Shit. Shit. And triple shit. This
is
a game.

“The game begins with the design appearing—” She pointed to Ian’s finger. “—and ends in someone’s death. All good Greek stories do, right?” She chuckled behind her hand.

Yeah. Sure.
Ian nodded her forward.

“The little root things are like the scoreboard. They show the number of tries the person has to find and win their soul mate’s love or be destined to an eternity of searching but never finding. Think Romeo and Juliet in Greek.” She flicked her finger against the table, cheeks flaming again. “‘Make sure find love’, she said. She was always giving me advice.”

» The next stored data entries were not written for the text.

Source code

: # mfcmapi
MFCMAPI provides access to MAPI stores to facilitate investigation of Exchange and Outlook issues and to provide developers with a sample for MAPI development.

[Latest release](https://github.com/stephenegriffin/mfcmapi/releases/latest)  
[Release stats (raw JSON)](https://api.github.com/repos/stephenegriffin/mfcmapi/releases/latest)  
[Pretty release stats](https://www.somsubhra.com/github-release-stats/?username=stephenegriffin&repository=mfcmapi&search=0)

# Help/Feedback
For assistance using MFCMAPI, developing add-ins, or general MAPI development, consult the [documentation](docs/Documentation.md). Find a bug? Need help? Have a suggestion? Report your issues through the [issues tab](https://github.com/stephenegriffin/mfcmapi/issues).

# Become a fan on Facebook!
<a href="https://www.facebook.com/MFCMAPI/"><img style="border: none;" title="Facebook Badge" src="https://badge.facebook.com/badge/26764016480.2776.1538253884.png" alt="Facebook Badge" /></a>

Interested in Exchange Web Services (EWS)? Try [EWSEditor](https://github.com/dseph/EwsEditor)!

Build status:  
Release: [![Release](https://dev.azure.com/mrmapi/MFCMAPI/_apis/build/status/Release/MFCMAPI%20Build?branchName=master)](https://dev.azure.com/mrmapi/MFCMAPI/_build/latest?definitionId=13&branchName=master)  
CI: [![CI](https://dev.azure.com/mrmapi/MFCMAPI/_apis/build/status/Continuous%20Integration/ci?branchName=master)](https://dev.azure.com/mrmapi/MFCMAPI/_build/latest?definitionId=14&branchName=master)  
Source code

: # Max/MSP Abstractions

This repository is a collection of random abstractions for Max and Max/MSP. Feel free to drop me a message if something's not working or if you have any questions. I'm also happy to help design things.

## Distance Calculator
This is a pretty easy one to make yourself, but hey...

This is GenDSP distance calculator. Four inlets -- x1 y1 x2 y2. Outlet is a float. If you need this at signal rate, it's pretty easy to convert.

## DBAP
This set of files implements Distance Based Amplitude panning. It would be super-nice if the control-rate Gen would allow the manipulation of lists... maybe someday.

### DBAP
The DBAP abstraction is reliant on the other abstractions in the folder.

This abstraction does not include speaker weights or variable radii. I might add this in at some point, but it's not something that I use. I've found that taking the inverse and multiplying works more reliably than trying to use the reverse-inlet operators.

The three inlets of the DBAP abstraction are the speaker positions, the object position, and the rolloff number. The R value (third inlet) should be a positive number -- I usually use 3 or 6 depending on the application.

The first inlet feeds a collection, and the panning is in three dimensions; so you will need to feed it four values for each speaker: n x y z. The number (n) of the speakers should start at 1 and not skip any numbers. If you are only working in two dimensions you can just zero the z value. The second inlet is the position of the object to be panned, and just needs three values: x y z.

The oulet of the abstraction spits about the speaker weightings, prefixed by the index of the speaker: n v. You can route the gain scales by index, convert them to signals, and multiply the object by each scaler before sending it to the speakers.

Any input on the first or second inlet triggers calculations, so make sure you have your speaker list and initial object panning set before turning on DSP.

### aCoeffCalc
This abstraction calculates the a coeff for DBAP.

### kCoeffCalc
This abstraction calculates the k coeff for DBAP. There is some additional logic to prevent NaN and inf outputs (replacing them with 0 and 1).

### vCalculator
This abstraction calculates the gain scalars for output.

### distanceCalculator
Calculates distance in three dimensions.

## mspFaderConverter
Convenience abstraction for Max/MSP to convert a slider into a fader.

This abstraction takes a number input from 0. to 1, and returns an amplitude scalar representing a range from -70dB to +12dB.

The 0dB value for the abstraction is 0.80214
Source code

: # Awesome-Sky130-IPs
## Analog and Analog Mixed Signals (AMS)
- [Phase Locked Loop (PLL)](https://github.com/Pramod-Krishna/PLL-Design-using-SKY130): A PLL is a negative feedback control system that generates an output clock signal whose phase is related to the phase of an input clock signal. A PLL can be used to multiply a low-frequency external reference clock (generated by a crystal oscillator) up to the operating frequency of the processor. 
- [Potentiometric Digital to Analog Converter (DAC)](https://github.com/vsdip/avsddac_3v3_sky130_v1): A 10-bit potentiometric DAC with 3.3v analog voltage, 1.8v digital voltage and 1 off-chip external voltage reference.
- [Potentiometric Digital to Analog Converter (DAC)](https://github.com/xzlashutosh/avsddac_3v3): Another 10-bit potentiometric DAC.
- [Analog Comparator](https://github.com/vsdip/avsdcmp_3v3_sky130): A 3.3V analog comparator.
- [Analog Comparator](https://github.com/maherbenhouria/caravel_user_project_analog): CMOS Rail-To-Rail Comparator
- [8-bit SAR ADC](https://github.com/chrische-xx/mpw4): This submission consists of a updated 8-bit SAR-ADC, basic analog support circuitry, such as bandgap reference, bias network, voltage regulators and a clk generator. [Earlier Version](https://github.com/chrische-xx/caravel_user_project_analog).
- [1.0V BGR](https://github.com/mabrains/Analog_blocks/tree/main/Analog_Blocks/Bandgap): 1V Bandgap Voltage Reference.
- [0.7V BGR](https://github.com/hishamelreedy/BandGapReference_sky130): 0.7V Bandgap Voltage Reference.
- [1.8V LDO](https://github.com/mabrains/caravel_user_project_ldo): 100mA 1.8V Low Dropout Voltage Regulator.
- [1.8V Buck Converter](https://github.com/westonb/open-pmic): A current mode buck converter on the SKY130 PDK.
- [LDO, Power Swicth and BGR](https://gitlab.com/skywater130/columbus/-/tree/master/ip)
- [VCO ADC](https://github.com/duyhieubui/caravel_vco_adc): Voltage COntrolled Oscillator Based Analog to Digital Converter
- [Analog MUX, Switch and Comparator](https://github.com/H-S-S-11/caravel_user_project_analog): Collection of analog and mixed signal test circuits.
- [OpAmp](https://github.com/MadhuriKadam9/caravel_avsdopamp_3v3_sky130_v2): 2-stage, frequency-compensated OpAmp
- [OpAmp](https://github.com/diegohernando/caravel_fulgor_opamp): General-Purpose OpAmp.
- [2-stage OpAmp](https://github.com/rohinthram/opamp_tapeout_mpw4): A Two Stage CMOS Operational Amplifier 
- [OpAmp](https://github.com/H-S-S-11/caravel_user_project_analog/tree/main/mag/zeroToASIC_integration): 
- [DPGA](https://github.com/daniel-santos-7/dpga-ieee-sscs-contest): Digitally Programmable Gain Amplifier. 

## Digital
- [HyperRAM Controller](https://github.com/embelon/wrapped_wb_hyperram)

So, the thing we didn’t get right is finding each other? But, there’s a picture of us. If we found each other before, then we succeeded. We won. Right?
Ian sat up straighter.

“Wouldn’t that suck? To do something over and over without resolution, and when the finale comes, if you’ve failed, you live for eternity without the one thing you wanted most?” She lifted up toward Ian, with a look of longing in her eyes. “You know, like Sisyphus, the one who had to roll a rock uphill only to have it fall back down every time?”

“Uh, yeah. Very true.”
How is it a game if we found each other before? Aren’t we meant to be together?

“Of course, with the Greeks, there’s always a catch.”

And, here comes more.

“‘Tree without earth, weak. Tree with earth, strong.’ That’s what she said, anyway. I really have no idea what it means. But … I gathered, since it’s related to roots, that if the two don’t have a foundation somehow, they aren’t strong enough to stand together, and they fail.”

“How do you know who’s playing the game?”

Jessie pitched her head to the side. “Uh … I don’t know. Does it matter? I mean, it is all a crazy story about unrequited love and the tragedy that is everyone’s life when they don’t care for the one right there in front of them.” She turned, eyes toward the floor. “Or don’t care back.”

Ian forced a laugh. “Right. Would suck to be those two, wouldn’t it?” He pushed out another chuckle for show.